TASK TO CARRY OUT:
Could you give back the records exactly, taking out the pictures?
***** RECORDS PROVIDED *****
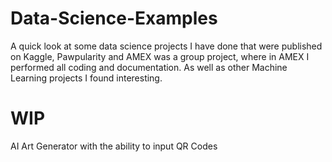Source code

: # Data-Science-Examples
A quick look at some data science projects I have done that were published on Kaggle, Pawpularity and AMEX was a group project, where in AMEX I performed all coding and documentation. As well as other Machine Learning projects I found interesting.

# WIP
AI Art Generator with the ability to input QR Codes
*****
EXERCISE OUTPUT:
Source code

: # Data-Science-Examples
A quick look at some data science projects I have done that were published on Kaggle, Pawpularity and AMEX was a group project, where in AMEX I performed all coding and documentation. As well as other Machine Learning projects I found interesting.

# WIP
AI Art Generator with the ability to input QR Codes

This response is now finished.